__Records from a collection__.
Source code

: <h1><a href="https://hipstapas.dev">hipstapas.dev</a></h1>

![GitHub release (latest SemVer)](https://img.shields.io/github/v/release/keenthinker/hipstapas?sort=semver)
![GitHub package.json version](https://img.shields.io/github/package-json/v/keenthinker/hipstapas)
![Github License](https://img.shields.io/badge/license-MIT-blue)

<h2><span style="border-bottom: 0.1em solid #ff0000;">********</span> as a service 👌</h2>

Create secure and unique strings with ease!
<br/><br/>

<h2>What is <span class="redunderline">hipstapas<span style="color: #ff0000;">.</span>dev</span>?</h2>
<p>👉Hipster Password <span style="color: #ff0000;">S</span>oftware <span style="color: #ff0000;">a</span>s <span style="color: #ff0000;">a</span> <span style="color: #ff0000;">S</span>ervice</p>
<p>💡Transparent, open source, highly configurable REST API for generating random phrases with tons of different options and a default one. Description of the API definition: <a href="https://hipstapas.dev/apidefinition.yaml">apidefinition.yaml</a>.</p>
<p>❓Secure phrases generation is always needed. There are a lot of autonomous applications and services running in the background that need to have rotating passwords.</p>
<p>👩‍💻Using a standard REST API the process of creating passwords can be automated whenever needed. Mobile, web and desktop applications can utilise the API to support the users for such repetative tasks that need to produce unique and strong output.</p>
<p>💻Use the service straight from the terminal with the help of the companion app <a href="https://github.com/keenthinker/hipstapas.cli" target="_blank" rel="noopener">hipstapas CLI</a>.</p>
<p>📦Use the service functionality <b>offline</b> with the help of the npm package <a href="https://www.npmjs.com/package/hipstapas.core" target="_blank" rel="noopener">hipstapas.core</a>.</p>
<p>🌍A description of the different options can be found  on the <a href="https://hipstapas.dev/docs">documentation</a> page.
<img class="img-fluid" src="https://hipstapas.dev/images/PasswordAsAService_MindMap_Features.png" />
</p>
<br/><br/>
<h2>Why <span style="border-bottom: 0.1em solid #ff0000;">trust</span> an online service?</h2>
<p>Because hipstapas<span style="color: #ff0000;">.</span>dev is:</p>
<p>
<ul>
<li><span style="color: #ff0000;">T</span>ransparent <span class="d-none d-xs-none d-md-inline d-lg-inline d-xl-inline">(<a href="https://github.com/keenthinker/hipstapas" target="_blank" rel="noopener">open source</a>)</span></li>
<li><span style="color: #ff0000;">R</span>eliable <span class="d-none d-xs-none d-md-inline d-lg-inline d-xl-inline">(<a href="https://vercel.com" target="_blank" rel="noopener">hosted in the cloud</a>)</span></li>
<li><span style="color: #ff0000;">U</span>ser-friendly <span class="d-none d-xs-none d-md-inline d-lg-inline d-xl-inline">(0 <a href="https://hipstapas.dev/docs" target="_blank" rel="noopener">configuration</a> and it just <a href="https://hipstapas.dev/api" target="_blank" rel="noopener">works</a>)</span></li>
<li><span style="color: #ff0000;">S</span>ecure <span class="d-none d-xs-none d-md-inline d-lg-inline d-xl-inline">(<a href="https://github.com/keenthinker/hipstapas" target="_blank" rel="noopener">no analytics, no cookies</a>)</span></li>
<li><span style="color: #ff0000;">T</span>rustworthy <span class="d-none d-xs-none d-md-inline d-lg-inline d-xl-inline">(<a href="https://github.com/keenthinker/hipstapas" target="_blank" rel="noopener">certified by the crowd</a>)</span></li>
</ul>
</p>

__EXERCISE DIRECTIONS__.
In the data above, how many lines carry the string "different"? Only the number should be given.

__REPLY__.
2